**WHAT YOU HAVE TO DO:**
When a line of the entries contains "warranty", please list that line.

====== DATA SECTION

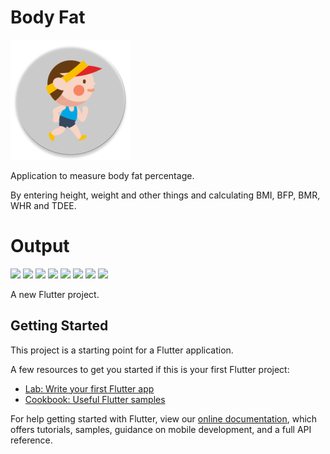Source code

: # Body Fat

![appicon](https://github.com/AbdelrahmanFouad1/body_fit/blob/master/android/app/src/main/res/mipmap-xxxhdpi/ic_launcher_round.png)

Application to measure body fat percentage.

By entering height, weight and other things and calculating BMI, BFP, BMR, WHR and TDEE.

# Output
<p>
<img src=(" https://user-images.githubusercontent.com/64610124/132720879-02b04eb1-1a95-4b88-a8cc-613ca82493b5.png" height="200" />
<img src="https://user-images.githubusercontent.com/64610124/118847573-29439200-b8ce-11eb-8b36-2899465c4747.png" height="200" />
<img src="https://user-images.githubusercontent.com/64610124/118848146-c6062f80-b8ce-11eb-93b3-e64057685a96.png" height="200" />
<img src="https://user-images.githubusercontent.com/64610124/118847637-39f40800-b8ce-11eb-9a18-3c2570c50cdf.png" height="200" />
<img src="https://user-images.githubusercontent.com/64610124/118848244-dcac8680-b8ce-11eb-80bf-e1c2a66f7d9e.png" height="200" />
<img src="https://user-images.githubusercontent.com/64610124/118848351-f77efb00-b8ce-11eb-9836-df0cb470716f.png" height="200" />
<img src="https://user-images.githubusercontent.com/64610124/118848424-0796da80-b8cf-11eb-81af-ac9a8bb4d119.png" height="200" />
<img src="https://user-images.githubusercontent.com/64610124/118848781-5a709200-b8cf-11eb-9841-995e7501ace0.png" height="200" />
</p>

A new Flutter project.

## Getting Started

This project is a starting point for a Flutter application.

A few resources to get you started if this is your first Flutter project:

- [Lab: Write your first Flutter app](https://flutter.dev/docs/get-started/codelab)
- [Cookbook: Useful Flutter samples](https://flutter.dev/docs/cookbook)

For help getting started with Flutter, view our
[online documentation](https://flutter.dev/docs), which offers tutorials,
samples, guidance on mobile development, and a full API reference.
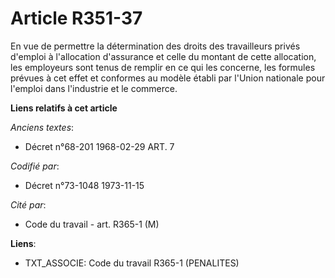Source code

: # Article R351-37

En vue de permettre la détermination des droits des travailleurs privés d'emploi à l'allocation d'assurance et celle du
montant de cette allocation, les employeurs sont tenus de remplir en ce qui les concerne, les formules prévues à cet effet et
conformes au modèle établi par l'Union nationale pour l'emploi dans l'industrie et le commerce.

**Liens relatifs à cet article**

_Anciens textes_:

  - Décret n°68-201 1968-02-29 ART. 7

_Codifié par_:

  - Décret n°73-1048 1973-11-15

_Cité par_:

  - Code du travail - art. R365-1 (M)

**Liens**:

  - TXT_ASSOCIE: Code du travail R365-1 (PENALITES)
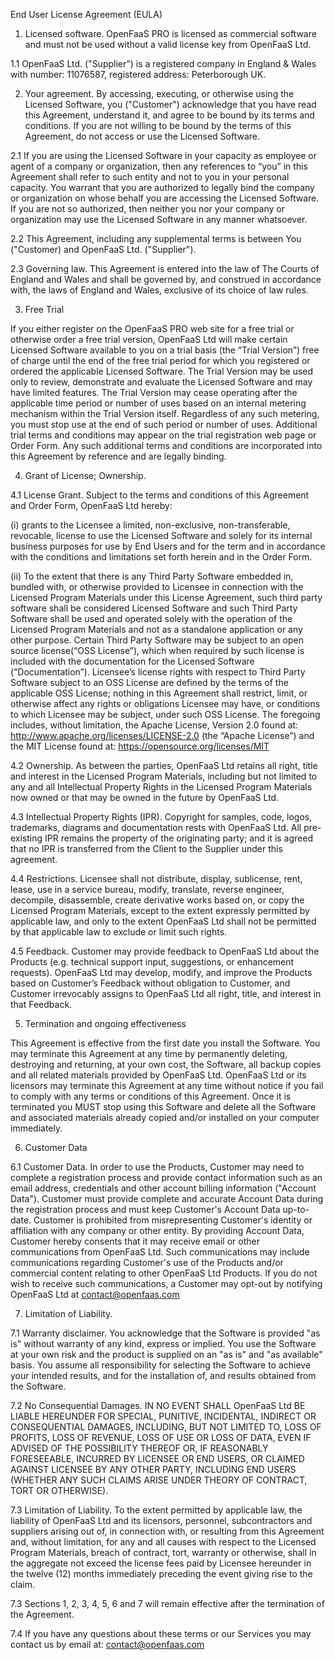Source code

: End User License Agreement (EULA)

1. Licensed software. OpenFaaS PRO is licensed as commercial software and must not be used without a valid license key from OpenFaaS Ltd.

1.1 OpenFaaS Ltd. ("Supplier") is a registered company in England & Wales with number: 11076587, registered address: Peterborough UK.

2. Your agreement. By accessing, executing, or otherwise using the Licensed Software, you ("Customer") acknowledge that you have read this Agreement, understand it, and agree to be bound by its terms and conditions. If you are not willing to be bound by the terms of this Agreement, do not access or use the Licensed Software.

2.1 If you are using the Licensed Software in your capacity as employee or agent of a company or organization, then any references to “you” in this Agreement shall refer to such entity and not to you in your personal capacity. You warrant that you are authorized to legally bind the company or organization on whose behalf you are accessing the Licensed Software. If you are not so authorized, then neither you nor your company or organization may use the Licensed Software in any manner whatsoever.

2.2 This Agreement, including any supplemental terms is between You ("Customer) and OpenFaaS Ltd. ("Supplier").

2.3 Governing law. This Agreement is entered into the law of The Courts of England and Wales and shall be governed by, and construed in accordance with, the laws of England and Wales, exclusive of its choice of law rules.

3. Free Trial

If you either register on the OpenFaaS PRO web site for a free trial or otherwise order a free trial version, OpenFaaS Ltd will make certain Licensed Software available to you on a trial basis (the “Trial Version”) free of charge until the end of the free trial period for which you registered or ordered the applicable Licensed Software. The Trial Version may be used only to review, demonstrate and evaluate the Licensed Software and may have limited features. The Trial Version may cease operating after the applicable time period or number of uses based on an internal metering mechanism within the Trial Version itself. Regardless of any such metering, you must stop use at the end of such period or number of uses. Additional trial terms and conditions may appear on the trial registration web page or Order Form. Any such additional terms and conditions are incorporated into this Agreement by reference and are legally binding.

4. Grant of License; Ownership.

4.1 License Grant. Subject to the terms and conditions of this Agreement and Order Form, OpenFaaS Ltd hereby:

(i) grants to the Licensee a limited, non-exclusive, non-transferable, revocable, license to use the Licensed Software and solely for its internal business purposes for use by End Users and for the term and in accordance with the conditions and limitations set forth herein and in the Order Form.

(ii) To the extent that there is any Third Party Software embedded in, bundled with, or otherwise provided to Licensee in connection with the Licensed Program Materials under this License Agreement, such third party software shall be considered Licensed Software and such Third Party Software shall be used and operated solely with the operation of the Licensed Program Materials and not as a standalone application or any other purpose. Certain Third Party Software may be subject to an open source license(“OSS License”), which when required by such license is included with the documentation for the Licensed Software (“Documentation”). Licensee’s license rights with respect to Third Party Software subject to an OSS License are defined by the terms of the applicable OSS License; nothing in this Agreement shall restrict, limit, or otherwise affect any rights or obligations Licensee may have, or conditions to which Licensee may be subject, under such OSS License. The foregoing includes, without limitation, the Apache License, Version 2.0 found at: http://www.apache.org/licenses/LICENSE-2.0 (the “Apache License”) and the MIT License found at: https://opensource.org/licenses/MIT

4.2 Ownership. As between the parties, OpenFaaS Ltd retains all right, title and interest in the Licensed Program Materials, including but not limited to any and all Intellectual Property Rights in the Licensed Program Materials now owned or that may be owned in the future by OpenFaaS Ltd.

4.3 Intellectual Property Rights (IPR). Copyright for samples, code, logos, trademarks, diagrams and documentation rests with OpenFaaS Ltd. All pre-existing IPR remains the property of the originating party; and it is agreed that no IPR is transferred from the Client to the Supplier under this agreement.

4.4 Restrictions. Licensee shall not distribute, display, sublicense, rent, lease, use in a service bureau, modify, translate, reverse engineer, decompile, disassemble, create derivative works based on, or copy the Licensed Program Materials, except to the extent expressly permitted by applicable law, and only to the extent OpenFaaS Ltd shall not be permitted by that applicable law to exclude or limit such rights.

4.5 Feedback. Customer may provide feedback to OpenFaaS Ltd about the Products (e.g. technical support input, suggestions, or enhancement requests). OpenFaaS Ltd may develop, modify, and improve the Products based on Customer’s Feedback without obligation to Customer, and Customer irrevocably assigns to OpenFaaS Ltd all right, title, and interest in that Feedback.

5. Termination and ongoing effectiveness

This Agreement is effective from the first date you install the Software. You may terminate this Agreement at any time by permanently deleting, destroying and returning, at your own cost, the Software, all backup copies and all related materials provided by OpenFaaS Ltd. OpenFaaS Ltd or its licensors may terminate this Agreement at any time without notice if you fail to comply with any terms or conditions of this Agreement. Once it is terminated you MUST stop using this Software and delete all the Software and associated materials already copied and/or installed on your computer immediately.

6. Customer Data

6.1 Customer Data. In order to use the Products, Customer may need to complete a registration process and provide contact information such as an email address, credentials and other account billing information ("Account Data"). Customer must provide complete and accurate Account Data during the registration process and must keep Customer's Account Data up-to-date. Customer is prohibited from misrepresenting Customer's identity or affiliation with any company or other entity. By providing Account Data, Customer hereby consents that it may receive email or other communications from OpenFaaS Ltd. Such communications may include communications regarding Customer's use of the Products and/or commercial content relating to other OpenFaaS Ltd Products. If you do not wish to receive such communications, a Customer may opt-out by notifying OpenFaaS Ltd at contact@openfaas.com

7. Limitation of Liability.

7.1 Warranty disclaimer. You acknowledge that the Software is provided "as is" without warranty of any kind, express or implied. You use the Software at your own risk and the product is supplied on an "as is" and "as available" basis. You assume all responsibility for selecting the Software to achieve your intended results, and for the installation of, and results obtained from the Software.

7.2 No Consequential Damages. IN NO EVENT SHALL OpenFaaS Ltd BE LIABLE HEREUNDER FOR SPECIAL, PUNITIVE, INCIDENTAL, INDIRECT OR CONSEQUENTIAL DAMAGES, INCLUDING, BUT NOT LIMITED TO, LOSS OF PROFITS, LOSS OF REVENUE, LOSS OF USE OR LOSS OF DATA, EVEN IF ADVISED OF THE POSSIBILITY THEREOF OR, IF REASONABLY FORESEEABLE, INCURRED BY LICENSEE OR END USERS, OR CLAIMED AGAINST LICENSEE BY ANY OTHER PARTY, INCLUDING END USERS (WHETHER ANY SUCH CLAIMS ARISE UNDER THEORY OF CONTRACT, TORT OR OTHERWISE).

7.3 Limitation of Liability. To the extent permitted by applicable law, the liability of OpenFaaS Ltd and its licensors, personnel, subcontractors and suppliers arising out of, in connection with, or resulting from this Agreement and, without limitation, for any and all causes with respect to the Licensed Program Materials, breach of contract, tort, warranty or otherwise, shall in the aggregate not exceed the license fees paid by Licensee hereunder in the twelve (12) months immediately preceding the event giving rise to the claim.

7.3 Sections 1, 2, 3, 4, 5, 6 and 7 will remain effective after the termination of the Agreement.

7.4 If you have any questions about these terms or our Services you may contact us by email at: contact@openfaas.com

============

**FINISHED TASK:**
7.1 Warranty disclaimer. You acknowledge that the Software is provided "as is" without warranty of any kind, express or implied. You use the Software at your own risk and the product is supplied on an "as is" and "as available" basis. You assume all responsibility for selecting the Software to achieve your intended results, and for the installation of, and results obtained from the Software.
7.3 Limitation of Liability. To the extent permitted by applicable law, the liability of OpenFaaS Ltd and its licensors, personnel, subcontractors and suppliers arising out of, in connection with, or resulting from this Agreement and, without limitation, for any and all causes with respect to the Licensed Program Materials, breach of contract, tort, warranty or otherwise, shall in the aggregate not exceed the license fees paid by Licensee hereunder in the twelve (12) months immediately preceding the event giving rise to the claim.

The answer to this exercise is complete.